8. If there is a strong candidate, request a patch plan with `prosperityResearch.request_patch_plan`.
9. Summarize:
   - what was tried
   - what looks promising
   - what was rejected
   - what should be implemented next
   - what should be verified before implementation

CLI fallback:
- Use `python scripts/prosperity_research_cli.py <tool> --input-file <payload.json> --output <result.json>`.
- Prefer explicit input/output files for long loops so transport timeouts do not hide completed artifacts.
- Include same budget fields as MCP payloads. Use stable input/output files and inspect session artifacts before retrying after timeout.
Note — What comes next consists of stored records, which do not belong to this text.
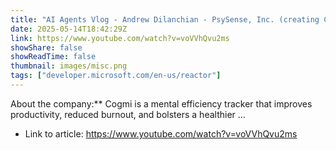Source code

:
 ```yaml
---
title: "AI Agents Vlog - Andrew Dilanchian - PsySense, Inc. (creating Cogmi)"
date: 2025-05-14T18:42:29Z
link: https://www.youtube.com/watch?v=voVVhQvu2ms
showShare: false
showReadTime: false
thumbnail: images/misc.png
tags: ["developer.microsoft.com/en-us/reactor"]
---
```

About the company:** Cogmi is a mental efficiency tracker that improves productivity, reduced burnout, and bolsters a healthier ...

- Link to article: https://www.youtube.com/watch?v=voVVhQvu2ms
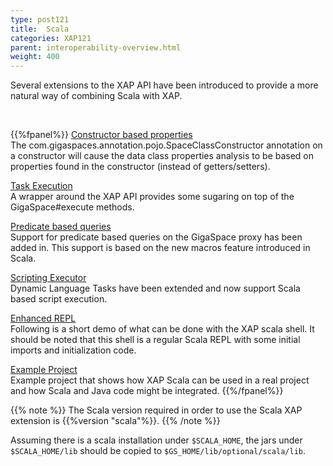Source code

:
 ```yaml
---
type: post121
title:  Scala
categories: XAP121
parent: interoperability-overview.html
weight: 400
---
```



Several extensions to the XAP API have been introduced to provide a more natural way of combining Scala with XAP.

<br>

{{%fpanel%}}
[Constructor based properties](./scala-constructor-based-properties.html)<br>
The com.gigaspaces.annotation.pojo.SpaceClassConstructor annotation on a constructor will cause the data class properties analysis to be based on properties found in the constructor (instead of getters/setters).

[Task Execution](./scala-task-execution.html)<br>
A wrapper around the XAP API provides some sugaring on top of the GigaSpace#execute methods.

[Predicate based queries](./scala-predicate-based-queries.html)<br>
Support for predicate based queries on the GigaSpace proxy has been added in. This support is based on the new macros feature introduced in Scala.

[Scripting Executor](./scala-scripting-executor.html)<br>
Dynamic Language Tasks have been extended and now support Scala based script execution.

[Enhanced REPL](./scala-enhanced-repl.html)<br>
Following is a short demo of what can be done with the XAP scala shell. It should be noted that this shell is a regular Scala REPL with some initial imports and initialization code.

[Example Project](./scala-exemplary-project.html)<br>
Example project that shows how XAP Scala can be used in a real project and how Scala and Java code might be integrated.
{{%/fpanel%}}
<br>

{{% note %}}
The Scala version required in order to use the Scala XAP extension is {{%version "scala"%}}.
{{% /note %}}
 

Assuming there is a scala installation under `$SCALA_HOME`, the jars under `$SCALA_HOME/lib` should be copied to `$GS_HOME/lib/optional/scala/lib`.
 
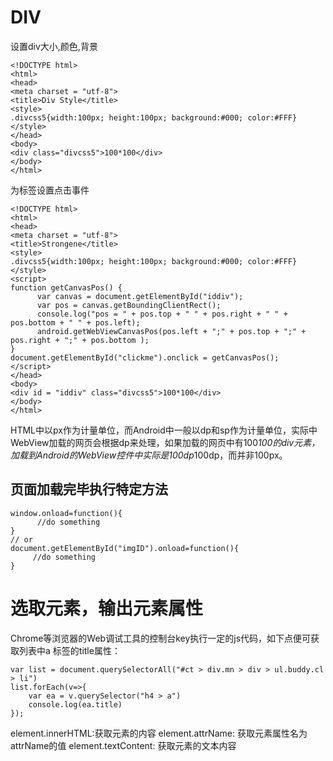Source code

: # DIV

设置div大小,颜色,背景
```
<!DOCTYPE html>
<html>
<head>
<meta charset = "utf-8">
<title>Div Style</title>
<style>
.divcss5{width:100px; height:100px; background:#000; color:#FFF} 
</style>
</head>
<body>
<div class="divcss5">100*100</div>
</body>
</html>
```

为标签设置点击事件
```
<!DOCTYPE html>
<html>
<head>
<meta charset = "utf-8">
<title>Strongene</title>
<style>
.divcss5{width:100px; height:100px; background:#000; color:#FFF} 
</style>
<script>
function getCanvasPos() {
      var canvas = document.getElementById("iddiv");
      var pos = canvas.getBoundingClientRect();
      console.log("pos = " + pos.top + " " + pos.right + " " + pos.bottom + " " + pos.left);
      android.getWebViewCanvasPos(pos.left + ";" + pos.top + ";" + pos.right + ";" + pos.bottom );
}
document.getElementById("clickme").onclick = getCanvasPos();
</script>
</head>
<body>
<div id = "iddiv" class="divcss5">100*100</div>
</body>
</html>
```


HTML中以px作为计量单位，而Android中一般以dp和sp作为计量单位，实际中WebView加载的网页会根据dp来处理，如果加载的网页中有100*100的div元素，加载到Android的WebView控件中实际是100dp*100dp，而并非100px。

## 页面加载完毕执行特定方法
```
window.onload=function(){
      //do something
}
// or 
document.getElementById("imgID").onload=function(){
     //do something
}
```

# 选取元素，输出元素属性

  Chrome等浏览器的Web调试工具的控制台key执行一定的js代码，如下点便可获取列表中a
标签的title属性：
```
var list = document.querySelectorAll("#ct > div.mn > div > ul.buddy.cl > li")
list.forEach(v=>{  
    var ea = v.querySelector("h4 > a")
    console.log(ea.title)
});
```

element.innerHTML:获取元素的内容
element.attrName: 获取元素属性名为attrName的值
element.textContent: 获取元素的文本内容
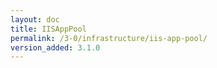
 ```yaml
---
layout: doc
title: IISAppPool
permalink: /3-0/infrastructure/iis-app-pool/
version_added: 3.1.0
---
```

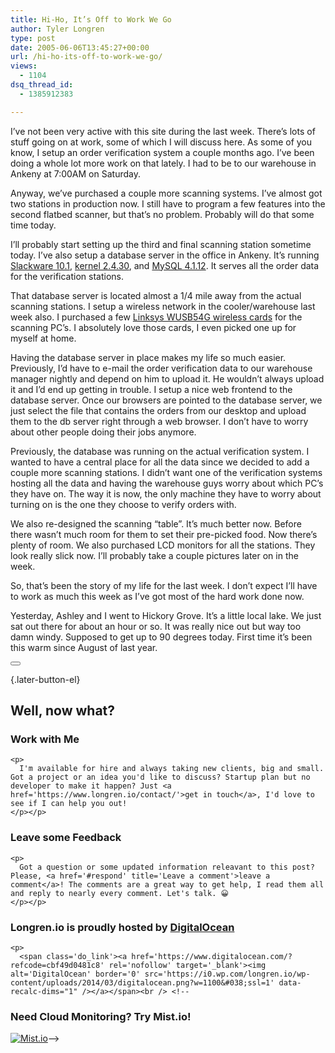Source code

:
 ```yaml
---
title: Hi-Ho, It’s Off to Work We Go
author: Tyler Longren
type: post
date: 2005-06-06T13:45:27+00:00
url: /hi-ho-its-off-to-work-we-go/
views:
  - 1104
dsq_thread_id:
  - 1385912383

---
```

I&#8217;ve not been very active with this site during the last week. There&#8217;s lots of stuff going on at work, some of which I will discuss here. As some of you know, I setup an order verification system a couple months ago. I&#8217;ve been doing a whole lot more work on that lately. I had to be to our warehouse in Ankeny at 7:00AM on Saturday.

Anyway, we&#8217;ve purchased a couple more scanning systems. I&#8217;ve almost got two stations in production now. I still have to program a few features into the second flatbed scanner, but that&#8217;s no problem. Probably will do that some time today.

I&#8217;ll probably start setting up the third and final scanning station sometime today. I&#8217;ve also setup a database server in the office in Ankeny. It&#8217;s running [Slackware 10.1][1], [kernel 2.4.30][2], and [MySQL 4.1.12][3]. It serves all the order data for the verification stations.

That database server is located almost a 1/4 mile away from the actual scanning stations. I setup a wireless network in the cooler/warehouse last week also. I purchased a few [Linksys WUSB54G wireless cards][4] for the scanning PC&#8217;s. I absolutely love those cards, I even picked one up for myself at home.

Having the database server in place makes my life so much easier. Previously, I&#8217;d have to e-mail the order verification data to our warehouse manager nightly and depend on him to upload it. He wouldn&#8217;t always upload it and I&#8217;d end up getting in trouble. I setup a nice web frontend to the database server. Once our browsers are pointed to the database server, we just select the file that contains the orders from our desktop and upload them to the db server right through a web browser. I don&#8217;t have to worry about other people doing their jobs anymore.

Previously, the database was running on the actual verification system. I wanted to have a central place for all the data since we decided to add a couple more scanning stations. I didn&#8217;t want one of the verification systems hosting all the data and having the warehouse guys worry about which PC&#8217;s they have on. The way it is now, the only machine they have to worry about turning on is the one they choose to verify orders with.

We also re-designed the scanning &#8220;table&#8221;. It&#8217;s much better now. Before there wasn&#8217;t much room for them to set their pre-picked food. Now there&#8217;s plenty of room. We also purchased LCD monitors for all the stations. They look really slick now. I&#8217;ll probably take a couple pictures later on in the week.

So, that&#8217;s been the story of my life for the last week. I don&#8217;t expect I&#8217;ll have to work as much this week as I&#8217;ve got most of the hard work done now.

Yesterday, Ashley and I went to Hickory Grove. It&#8217;s a little local lake. We just sat out there for about an hour or so. It was really nice out but way too damn windy. Supposed to get up to 90 degrees today. First time it&#8217;s been this warm since August of last year. 

<div class="wpulike wpulike-default " >
  <div class="wp_ulike_general_class wp_ulike_is_not_liked">
    <button type="button"
					aria-label="Like Button"
					data-ulike-id="1910"
					data-ulike-nonce="6f174e0173"
					data-ulike-type="likeThis"
					data-ulike-template="wpulike-default"
					data-ulike-display-likers="0"
					data-ulike-disable-pophover="0"
					class="wp_ulike_btn wp_ulike_put_image wp_likethis_1910"></button><span class="count-box"></span>
  </div>
</div>

[][5]{.later-button-el}

<div class='what-next'>
  <h2>
    Well, now what?
  </h2>
  
  <div class='hire'>
    <h3>
      Work with Me
    </h3>
    
    <p>
      I'm available for hire and always taking new clients, big and small. Got a project or an idea you'd like to discuss? Startup plan but no developer to make it happen? Just <a href='https://www.longren.io/contact/'>get in touch</a>, I'd love to see if I can help you out!
    </p></p>
  </div>
  
  <div class='hire'>
    <h3>
      Leave some Feedback
    </h3>
    
    <p>
      Got a question or some updated information releavant to this post? Please, <a href='#respond' title='Leave a comment'>leave a comment</a>! The comments are a great way to get help, I read them all and reply to nearly every comment. Let's talk. 😀
    </p></p>
  </div>
  
  <div class='now-what-bottom-ad'>
    <h3>
      Longren.io is proudly hosted by <a href='https://www.digitalocean.com/?refcode=cbf49d0481c8'>DigitalOcean</a>
    </h3>
    
    <p>
      <span class='do_link'><a href='https://www.digitalocean.com/?refcode=cbf49d0481c8' rel='nofollow' target='_blank'><img alt='DigitalOcean' border='0' src='https://i0.wp.com/longren.io/wp-content/uploads/2014/03/digitalocean.png?w=1100&#038;ssl=1' data-recalc-dims="1" /></a></span><br /> <!--

<h3>Need Cloud Monitoring? Try Mist.io!</h3>

<span class='do_link'><a href='http://mist.io/?ref=tyler' rel='nofollow' target='_blank'><img alt='Mist.io' border='0' src='https://i0.wp.com/longren.io/wp-content/uploads/2014/04/mistio.jpg?w=1100&#038;ssl=1' data-recalc-dims="1"></a></span>--></div> </div>

 [1]: http://www.slackware.com/
 [2]: http://www.kernel.org/
 [3]: http://dev.mysql.com/
 [4]: http://www.linksys.com/products/product.asp?grid=33&scid=36&prid=578
 [5]: #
Autoresearch/time-budget behavior:
- Treat wall-clock budget as real. Do not stop early only because a current best candidate exists unless user budget is exhausted, user cancels, or an explicit stop rule fires.
- `run_alpha_autoresearch_loop` is fixed-budget orchestration. It persists `iteration_runtime_ms` as per-iteration subprocess budget and respects `max_total_runtime_seconds`.
- Generator lane should synthesize or evaluate fresh generated labels before replay.
- Evaluation lane should run R3/R4 replay batches against explicit candidate labels.
- Algorithm experiment lane is optional and bounded. Use `run_algorithm_autoresearch_experiments` with `agent_recipes[]`, `research_program`, and `fixed_time_budget_seconds` when the agent proposes direct `algorithm.py` changes.
- Continuous Karpathy-style autoresearch requires the outer agent to repeatedly propose new `agent_recipes[]`, validate under a fixed budget, read the artifact/ratchet, update the hypothesis, and repeat until remaining budget is below the next validation slice. A static recipe catalog is not enough.
- Minimum loop for any multi-hour budget:
  1. Set a deadline from user time budget.
  2. Draft fresh non-duplicate `agent_recipes[]` from current artifacts, losses, and lessons.
  3. Call `prosperityResearch.run_algorithm_autoresearch_experiments` with `fixed_time_budget_seconds <= remaining_time`.
  4. Read returned `artifact_path`; inspect `ratchet`, `best_variant`, `errors`, and discarded variants.
  5. Generate next recipe from evidence. Do not repeat recipe after a dedup/cache hit.
  6. Continue until remaining time is below one validation slice or user cancels.
- Stop/relaunch when generated labels are empty, replay fingerprints repeat, or algorithm-cache fingerprints repeat; widen parents, recipes, or candidate generation before spending more replay budget.

Subagent policy:
- Spawn one bounded subagent per clearly separable investigative workstream for non-trivial work.
- Good subagent roles:
  - history reviewer
  - candidate reviewer
  - verification reviewer
  - code impact reviewer
- Each subagent must return:
  - scope inspected
  - key findings
  - risks or caveats
  - recommended next step

Output contract:
- Always return concise research summary.
- If there is a strong candidate, include:
  - candidate name
  - why it is promising
  - expected edge or diversification contribution
  - major risks
  - implementation outline
- If there is not yet a strong candidate, include:
  - top rejected ideas and why
  - top open questions
  - recommended next experiment batch

Guardrails:
- Do not claim strategy is good without evaluation evidence from research session.
- Do not recommend implementation before checking prior attempts and current frontier.
- Prefer small, testable iterations over broad rewrites.
- Do not give a final answer while a user-provided research time budget remains and the MCP is still able to validate more `agent_recipes[]`.
- Inspect session manifest/artifacts after MCP transport timeout before retrying; long runs may have completed and persisted evidence.
- Keep negative evidence. Discard means no robust frontier advance, not deletion.